## What the task requires
Scan the listing below for the word "typescript" and copy every line where it occurs.

## Material to process

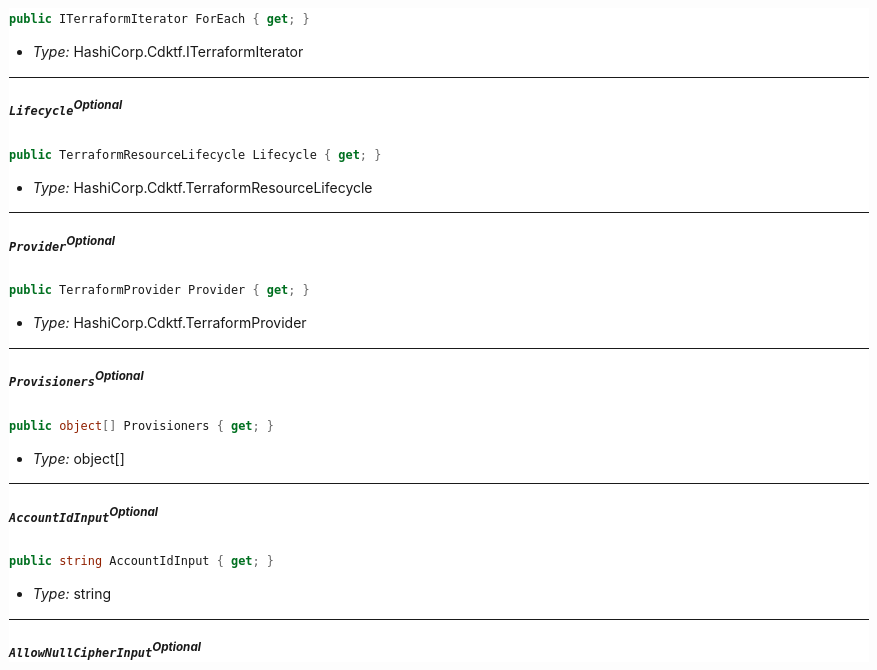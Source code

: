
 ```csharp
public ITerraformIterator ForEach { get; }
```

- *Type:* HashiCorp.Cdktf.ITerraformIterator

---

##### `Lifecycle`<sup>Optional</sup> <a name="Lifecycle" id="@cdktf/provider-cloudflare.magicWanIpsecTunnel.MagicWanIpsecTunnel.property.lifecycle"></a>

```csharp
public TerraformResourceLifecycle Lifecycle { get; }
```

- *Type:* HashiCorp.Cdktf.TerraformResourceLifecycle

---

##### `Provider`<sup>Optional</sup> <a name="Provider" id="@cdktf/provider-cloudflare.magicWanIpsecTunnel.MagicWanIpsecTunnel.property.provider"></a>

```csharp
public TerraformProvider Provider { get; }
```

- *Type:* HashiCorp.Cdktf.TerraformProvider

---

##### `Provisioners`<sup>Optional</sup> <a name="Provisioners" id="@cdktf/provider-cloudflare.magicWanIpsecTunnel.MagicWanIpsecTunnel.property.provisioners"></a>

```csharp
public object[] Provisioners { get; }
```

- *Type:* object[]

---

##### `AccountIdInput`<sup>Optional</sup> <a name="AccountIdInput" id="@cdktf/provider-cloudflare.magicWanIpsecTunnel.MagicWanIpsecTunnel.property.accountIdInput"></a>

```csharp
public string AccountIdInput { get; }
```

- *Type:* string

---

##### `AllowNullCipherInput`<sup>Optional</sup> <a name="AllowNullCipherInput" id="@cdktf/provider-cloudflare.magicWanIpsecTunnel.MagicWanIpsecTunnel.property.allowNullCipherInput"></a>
* * *
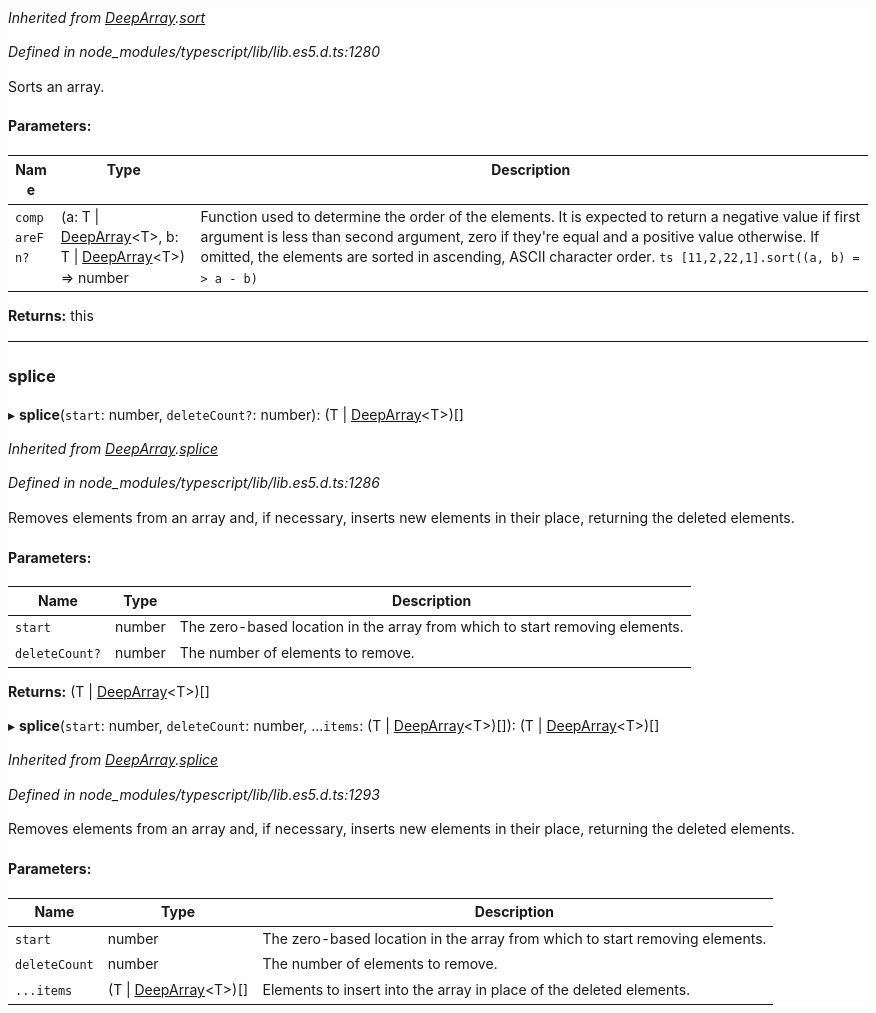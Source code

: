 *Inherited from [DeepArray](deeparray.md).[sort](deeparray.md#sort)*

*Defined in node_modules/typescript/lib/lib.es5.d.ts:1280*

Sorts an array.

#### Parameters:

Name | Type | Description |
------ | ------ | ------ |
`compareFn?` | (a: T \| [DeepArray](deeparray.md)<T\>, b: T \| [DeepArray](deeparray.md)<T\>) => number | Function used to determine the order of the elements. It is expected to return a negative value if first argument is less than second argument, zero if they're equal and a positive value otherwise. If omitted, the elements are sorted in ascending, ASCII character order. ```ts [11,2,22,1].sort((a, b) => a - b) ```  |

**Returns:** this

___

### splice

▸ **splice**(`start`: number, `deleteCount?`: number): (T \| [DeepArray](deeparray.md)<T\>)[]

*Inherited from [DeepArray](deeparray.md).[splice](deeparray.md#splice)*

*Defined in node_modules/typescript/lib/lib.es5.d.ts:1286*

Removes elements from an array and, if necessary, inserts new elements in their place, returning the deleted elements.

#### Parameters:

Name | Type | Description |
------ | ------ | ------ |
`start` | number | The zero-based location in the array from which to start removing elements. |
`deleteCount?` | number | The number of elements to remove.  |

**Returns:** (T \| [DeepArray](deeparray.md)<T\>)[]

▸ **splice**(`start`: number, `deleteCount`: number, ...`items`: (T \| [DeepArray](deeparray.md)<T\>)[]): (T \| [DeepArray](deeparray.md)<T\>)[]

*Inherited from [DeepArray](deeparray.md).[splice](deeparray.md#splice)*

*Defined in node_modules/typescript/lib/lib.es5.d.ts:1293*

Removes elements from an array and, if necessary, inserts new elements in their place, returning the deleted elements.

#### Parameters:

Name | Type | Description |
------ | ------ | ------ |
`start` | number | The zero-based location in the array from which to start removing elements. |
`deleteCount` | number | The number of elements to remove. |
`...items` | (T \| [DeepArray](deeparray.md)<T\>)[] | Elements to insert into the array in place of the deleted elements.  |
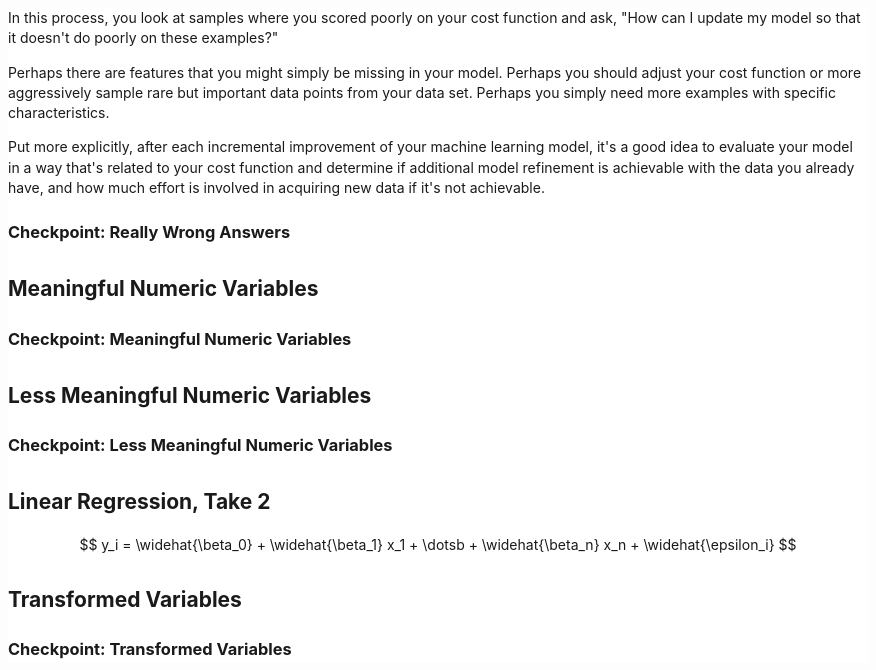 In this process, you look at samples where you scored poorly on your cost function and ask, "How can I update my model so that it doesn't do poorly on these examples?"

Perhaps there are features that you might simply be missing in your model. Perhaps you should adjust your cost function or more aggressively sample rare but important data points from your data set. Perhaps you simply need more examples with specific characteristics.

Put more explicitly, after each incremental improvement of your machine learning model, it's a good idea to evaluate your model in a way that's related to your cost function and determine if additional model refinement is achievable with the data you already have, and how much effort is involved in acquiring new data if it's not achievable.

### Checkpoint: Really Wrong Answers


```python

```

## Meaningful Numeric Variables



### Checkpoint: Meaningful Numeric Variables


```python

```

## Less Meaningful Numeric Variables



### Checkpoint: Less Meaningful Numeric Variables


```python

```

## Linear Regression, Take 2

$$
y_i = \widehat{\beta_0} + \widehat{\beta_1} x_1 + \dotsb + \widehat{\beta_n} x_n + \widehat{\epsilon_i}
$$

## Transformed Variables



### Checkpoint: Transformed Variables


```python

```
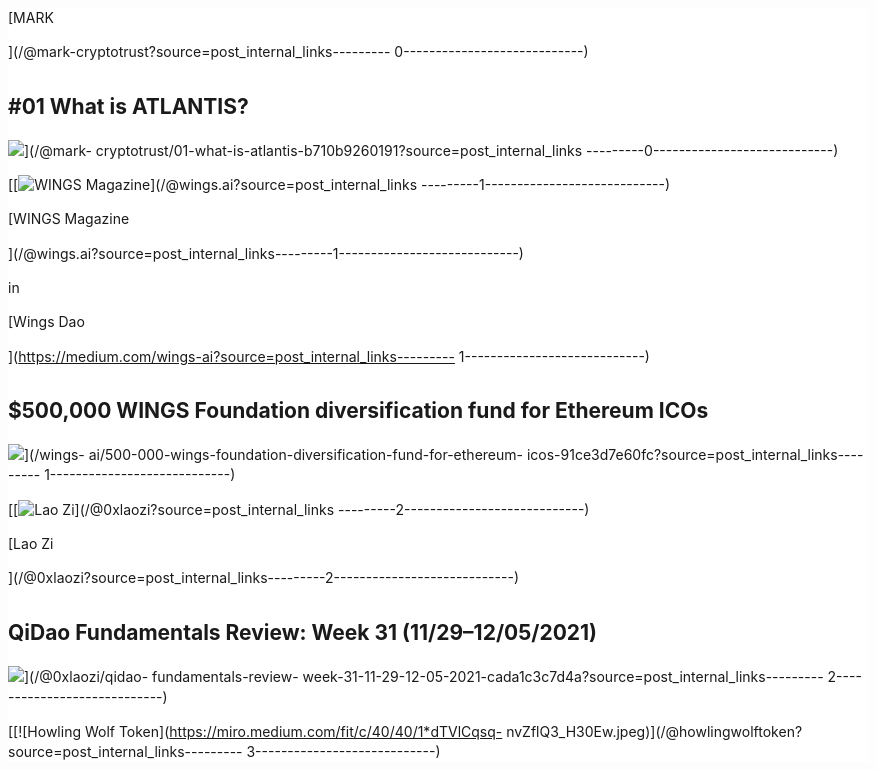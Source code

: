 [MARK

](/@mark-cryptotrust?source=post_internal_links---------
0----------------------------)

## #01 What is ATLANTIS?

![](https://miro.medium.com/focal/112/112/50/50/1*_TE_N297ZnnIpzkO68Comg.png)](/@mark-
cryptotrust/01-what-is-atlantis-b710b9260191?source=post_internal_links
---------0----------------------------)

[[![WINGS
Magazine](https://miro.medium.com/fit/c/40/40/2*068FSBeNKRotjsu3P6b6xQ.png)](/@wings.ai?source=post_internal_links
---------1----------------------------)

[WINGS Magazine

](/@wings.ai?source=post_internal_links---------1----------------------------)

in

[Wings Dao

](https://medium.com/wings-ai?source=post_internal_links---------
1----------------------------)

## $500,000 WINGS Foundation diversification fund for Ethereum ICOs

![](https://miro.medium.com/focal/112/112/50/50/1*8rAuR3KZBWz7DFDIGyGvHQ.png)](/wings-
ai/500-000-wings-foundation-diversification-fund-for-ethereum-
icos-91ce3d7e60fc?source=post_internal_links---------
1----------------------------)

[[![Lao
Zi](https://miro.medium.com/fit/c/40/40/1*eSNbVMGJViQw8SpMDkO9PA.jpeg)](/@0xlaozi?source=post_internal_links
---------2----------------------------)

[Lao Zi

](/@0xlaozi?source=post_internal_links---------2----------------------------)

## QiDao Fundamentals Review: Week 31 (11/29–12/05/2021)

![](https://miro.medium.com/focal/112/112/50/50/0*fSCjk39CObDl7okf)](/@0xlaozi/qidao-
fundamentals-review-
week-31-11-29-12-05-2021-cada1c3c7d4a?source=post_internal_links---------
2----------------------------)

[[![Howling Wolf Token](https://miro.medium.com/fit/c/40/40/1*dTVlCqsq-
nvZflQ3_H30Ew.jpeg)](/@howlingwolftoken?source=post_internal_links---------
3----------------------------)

## Task output
*Defined in node_modules/typescript/lib/lib.es5.d.ts:1280*
*Defined in node_modules/typescript/lib/lib.es5.d.ts:1286*
*Defined in node_modules/typescript/lib/lib.es5.d.ts:1293*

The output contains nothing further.